Backfilling Data
Whether new to ClickHouse or responsible for an existing deployment, users will invariably need to backfill tables with historical data. In some cases, this is relatively simple but can become more complex when materialized views need to be populated. This guide documents some processes for this task that users can apply to their use case.

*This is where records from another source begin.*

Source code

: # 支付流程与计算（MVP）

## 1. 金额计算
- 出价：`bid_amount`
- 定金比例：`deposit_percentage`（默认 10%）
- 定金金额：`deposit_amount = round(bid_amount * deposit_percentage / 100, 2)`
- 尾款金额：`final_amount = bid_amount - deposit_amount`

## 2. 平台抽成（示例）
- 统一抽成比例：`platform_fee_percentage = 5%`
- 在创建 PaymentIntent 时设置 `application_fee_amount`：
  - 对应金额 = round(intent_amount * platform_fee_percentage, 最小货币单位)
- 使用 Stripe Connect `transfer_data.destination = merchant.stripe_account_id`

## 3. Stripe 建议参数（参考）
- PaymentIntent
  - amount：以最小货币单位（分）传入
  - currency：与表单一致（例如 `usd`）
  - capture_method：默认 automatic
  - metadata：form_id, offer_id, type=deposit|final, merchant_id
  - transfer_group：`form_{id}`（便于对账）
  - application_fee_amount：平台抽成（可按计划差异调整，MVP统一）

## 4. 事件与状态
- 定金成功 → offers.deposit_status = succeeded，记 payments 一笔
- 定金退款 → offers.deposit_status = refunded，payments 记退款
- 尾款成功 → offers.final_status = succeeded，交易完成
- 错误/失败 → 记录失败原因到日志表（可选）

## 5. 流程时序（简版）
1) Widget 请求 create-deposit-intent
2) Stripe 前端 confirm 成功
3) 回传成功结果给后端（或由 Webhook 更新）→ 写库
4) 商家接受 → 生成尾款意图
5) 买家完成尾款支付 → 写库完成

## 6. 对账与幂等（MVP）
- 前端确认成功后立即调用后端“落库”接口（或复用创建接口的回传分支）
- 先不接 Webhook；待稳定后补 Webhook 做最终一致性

This guide assumes users are already familiar with the concept of Incremental Materialized Views and data loading using table functions such as s3 and gcs. We also recommend users read our guide on optimizing insert performance from object storage, the advice of which can be applied to inserts throughout this guide.
Example dataset
Throughout this guide, we use a PyPI dataset. Each row in this dataset represents a Python package download using a tool such as pip
.
For example, the subset covers a single day - 2024-12-17
and is available publicly at https://datasets-documentation.s3.eu-west-3.amazonaws.com/pypi/2024-12-17/
. Users can query with:
SELECT count()
FROM s3('https://datasets-documentation.s3.eu-west-3.amazonaws.com/pypi/2024-12-17/*.parquet')
┌────count()─┐
│ 2039988137 │ -- 2.04 billion
└────────────┘
1 row in set. Elapsed: 32.726 sec. Processed 2.04 billion rows, 170.05 KB (62.34 million rows/s., 5.20 KB/s.)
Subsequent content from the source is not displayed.